● **WORK REQUEST**
Please work out the number of lines in the following material that include "tabular", and reply with only that number.

● **INPUT DATA**

■ ■ ■ ■

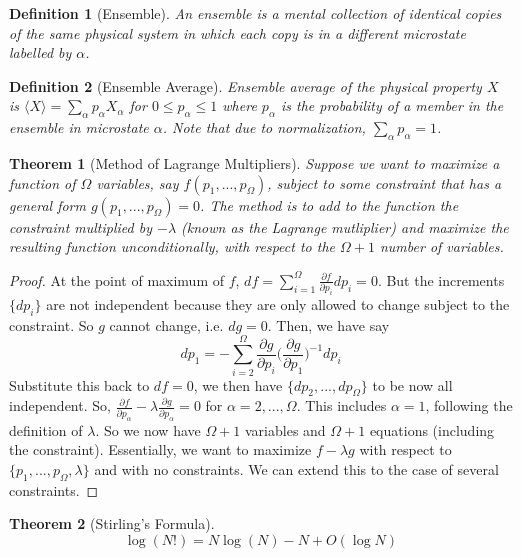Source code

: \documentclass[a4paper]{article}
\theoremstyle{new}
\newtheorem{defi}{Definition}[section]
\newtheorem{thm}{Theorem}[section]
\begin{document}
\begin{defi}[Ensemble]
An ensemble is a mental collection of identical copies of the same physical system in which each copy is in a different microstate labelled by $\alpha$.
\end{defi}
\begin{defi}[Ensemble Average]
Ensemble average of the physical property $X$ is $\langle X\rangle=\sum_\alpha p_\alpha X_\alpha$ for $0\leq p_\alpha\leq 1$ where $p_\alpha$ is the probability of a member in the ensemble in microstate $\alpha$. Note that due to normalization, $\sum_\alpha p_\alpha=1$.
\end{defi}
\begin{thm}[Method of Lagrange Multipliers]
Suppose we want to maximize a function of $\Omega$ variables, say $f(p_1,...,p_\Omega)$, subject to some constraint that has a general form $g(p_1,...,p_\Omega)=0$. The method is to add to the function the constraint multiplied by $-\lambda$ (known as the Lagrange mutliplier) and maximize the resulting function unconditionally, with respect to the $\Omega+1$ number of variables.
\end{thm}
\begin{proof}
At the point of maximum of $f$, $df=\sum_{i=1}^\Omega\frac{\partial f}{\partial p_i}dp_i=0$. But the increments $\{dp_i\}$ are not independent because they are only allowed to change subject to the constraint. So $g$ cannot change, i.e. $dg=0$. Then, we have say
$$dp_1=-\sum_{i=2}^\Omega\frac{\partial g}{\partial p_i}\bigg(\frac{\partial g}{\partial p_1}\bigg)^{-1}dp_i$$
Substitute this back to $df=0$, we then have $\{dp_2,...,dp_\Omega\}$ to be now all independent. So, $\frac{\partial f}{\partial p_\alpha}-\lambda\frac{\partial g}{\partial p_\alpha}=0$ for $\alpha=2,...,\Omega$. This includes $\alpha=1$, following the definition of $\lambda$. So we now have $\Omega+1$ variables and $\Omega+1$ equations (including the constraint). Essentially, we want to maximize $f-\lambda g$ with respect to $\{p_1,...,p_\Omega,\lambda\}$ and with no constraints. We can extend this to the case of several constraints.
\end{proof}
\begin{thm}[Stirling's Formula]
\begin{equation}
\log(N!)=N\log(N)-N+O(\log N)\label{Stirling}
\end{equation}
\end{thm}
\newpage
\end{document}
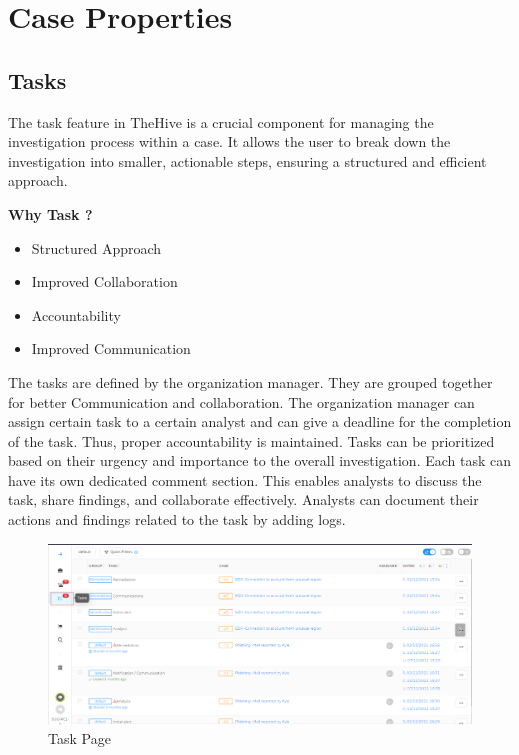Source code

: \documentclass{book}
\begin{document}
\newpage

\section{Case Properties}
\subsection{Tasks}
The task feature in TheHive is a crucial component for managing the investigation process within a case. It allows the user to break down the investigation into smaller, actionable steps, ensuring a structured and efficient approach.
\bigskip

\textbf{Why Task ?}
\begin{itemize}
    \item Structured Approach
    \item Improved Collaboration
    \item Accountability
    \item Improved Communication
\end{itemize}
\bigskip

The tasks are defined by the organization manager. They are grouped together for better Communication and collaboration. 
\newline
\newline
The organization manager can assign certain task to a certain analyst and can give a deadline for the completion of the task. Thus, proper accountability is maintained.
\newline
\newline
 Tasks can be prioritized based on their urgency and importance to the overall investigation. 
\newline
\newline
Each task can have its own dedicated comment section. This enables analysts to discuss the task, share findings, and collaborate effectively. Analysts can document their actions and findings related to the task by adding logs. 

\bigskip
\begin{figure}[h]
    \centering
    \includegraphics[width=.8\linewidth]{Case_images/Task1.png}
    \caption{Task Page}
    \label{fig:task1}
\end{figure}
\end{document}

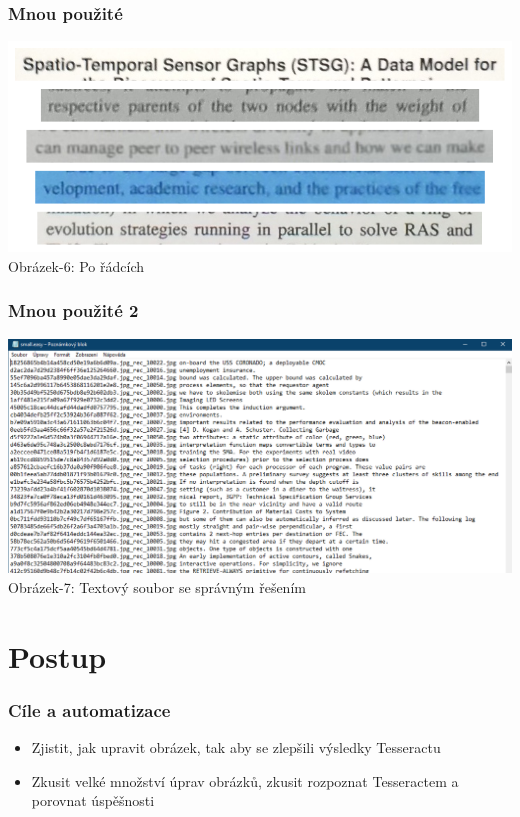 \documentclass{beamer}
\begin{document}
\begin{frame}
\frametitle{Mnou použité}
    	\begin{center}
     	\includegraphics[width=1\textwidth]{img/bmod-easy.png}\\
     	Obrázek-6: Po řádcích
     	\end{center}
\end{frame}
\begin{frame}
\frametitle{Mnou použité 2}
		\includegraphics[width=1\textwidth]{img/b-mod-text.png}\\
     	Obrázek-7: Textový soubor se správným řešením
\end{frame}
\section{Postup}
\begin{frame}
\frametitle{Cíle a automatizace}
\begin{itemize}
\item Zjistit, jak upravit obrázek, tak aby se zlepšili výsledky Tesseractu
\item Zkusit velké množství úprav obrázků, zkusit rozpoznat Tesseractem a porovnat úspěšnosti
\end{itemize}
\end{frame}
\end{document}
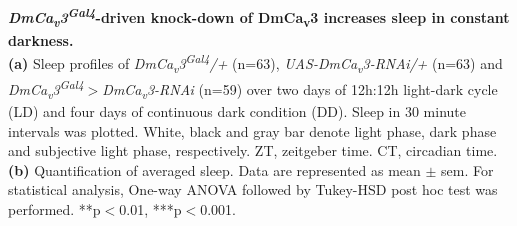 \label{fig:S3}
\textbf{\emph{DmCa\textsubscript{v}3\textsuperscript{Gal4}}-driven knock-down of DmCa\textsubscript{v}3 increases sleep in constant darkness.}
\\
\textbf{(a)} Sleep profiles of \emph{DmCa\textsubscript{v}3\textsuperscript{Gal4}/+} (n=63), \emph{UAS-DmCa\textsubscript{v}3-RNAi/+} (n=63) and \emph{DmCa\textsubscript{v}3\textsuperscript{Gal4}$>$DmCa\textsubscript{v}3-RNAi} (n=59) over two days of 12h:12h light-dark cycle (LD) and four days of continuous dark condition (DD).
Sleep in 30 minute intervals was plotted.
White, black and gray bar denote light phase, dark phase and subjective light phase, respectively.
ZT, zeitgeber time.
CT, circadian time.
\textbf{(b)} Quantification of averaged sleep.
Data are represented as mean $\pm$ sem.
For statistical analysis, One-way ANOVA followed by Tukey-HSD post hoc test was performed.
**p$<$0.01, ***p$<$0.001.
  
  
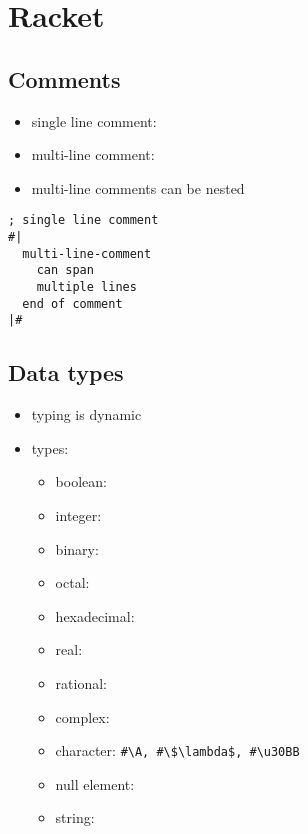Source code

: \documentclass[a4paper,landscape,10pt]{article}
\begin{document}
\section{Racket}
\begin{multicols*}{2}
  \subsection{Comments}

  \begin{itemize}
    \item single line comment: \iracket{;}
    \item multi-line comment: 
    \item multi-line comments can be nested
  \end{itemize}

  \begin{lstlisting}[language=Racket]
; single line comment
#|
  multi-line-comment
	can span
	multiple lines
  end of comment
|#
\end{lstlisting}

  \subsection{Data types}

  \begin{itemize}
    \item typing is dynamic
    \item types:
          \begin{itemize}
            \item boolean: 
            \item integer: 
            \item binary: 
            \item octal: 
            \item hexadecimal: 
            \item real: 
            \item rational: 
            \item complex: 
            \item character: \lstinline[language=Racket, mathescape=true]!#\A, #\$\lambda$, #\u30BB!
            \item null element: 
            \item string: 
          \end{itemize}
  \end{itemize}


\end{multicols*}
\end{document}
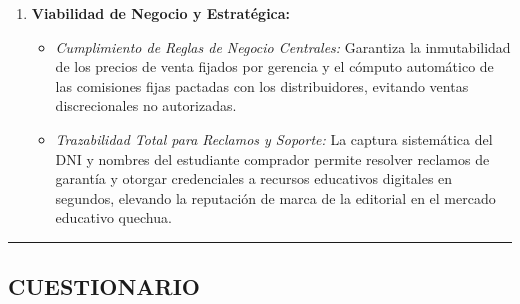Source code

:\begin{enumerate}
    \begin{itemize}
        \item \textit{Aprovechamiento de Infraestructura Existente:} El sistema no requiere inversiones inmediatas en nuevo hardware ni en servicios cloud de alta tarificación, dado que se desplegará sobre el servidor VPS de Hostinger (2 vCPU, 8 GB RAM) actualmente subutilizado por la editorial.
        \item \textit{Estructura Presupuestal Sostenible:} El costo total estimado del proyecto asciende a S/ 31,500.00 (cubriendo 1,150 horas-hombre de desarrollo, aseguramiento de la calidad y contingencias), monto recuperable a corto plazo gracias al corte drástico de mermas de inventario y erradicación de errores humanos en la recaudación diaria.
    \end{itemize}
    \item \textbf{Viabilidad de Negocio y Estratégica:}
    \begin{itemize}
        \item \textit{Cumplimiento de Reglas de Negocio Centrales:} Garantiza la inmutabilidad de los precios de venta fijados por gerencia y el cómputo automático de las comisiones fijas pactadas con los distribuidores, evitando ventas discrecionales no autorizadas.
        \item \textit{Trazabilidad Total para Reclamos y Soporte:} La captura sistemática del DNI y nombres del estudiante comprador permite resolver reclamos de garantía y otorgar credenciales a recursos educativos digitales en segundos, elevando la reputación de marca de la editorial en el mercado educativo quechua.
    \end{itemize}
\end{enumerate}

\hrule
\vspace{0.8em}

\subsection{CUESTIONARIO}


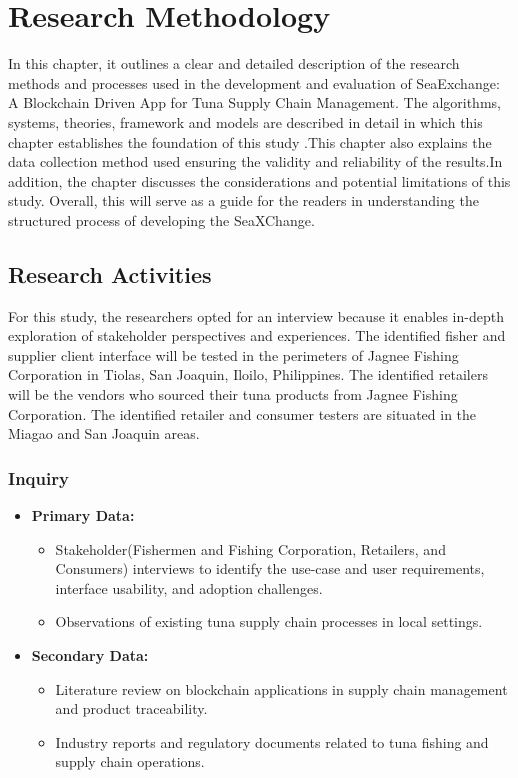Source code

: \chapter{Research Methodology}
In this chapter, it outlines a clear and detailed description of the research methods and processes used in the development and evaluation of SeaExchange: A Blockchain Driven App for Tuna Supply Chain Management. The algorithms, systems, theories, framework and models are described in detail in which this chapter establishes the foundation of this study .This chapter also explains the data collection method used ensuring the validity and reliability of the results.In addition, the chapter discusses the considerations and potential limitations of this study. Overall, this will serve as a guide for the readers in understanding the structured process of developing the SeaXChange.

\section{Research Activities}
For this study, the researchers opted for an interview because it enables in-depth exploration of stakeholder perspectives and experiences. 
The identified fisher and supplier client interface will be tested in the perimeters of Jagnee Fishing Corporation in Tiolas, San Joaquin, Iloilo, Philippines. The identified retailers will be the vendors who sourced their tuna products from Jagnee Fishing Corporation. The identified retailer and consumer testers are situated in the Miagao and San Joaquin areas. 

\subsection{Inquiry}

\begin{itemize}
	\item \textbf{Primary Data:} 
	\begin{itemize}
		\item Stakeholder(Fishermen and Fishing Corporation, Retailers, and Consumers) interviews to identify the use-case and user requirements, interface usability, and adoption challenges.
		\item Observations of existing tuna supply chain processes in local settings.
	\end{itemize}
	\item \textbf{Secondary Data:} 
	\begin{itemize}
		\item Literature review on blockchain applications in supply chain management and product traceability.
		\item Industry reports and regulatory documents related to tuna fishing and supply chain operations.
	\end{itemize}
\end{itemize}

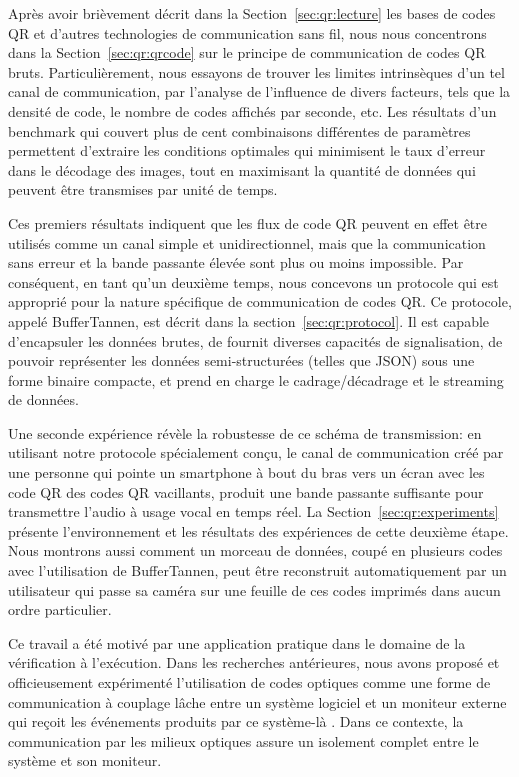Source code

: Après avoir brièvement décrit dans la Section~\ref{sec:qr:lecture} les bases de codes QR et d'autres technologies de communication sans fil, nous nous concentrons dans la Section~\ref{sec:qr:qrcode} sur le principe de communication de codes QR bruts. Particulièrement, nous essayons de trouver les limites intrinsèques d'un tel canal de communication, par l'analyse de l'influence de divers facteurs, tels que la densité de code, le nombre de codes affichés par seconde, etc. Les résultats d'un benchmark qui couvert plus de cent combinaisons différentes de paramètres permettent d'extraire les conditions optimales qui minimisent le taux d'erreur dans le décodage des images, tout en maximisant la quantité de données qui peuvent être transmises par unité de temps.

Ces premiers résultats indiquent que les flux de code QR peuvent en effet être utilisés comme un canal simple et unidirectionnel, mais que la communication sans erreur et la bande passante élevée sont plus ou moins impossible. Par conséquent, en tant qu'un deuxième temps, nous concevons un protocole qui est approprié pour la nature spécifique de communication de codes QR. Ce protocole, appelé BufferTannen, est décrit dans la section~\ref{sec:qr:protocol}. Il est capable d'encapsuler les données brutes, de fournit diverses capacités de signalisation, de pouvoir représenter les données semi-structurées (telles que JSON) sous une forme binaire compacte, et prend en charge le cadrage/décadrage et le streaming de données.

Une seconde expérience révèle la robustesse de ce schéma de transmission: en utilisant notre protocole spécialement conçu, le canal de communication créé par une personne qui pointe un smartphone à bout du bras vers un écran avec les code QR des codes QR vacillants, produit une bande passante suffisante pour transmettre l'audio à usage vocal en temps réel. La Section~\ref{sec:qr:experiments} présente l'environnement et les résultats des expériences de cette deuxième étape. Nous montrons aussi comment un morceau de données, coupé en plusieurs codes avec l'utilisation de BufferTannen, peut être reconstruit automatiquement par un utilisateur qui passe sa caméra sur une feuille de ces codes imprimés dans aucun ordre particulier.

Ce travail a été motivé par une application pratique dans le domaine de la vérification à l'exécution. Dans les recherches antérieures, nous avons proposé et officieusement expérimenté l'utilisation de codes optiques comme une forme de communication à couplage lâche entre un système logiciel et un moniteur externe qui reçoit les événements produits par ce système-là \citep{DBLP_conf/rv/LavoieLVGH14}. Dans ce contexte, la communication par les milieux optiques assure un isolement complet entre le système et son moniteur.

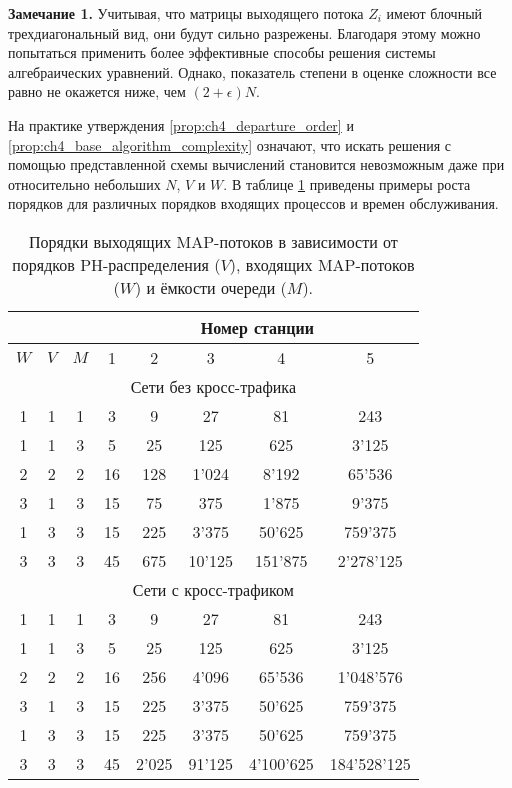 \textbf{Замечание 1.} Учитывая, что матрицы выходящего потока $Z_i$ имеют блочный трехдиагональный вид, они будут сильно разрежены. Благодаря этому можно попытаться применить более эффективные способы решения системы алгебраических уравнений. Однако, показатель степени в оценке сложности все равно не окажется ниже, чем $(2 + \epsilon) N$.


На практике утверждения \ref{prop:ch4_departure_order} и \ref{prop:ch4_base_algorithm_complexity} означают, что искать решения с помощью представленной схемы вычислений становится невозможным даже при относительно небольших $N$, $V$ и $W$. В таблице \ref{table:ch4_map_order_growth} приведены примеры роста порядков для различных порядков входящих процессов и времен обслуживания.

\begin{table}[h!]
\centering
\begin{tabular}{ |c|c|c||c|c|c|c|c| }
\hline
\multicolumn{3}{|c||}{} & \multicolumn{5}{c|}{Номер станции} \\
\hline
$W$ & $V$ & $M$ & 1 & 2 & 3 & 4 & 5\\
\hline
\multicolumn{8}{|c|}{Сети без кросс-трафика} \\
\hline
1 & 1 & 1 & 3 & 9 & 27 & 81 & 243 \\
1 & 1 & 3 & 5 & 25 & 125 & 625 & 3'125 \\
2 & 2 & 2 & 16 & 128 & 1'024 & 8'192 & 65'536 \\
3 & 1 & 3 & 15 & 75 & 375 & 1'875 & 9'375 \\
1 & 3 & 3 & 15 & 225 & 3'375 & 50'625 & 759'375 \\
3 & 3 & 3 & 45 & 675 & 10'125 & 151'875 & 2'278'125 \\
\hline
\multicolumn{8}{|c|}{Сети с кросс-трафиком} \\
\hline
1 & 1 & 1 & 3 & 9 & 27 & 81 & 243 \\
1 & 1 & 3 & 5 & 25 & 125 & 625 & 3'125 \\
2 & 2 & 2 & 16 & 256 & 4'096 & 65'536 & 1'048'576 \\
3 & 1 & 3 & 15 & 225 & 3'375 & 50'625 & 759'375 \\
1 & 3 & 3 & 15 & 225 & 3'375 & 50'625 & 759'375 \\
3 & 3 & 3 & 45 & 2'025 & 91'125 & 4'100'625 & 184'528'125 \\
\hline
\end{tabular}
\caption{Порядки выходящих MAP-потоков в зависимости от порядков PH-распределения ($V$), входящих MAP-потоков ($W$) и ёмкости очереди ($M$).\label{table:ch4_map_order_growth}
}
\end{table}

■ ■ ■ ■

● **SOLUTION TO THE EXERCISE**
2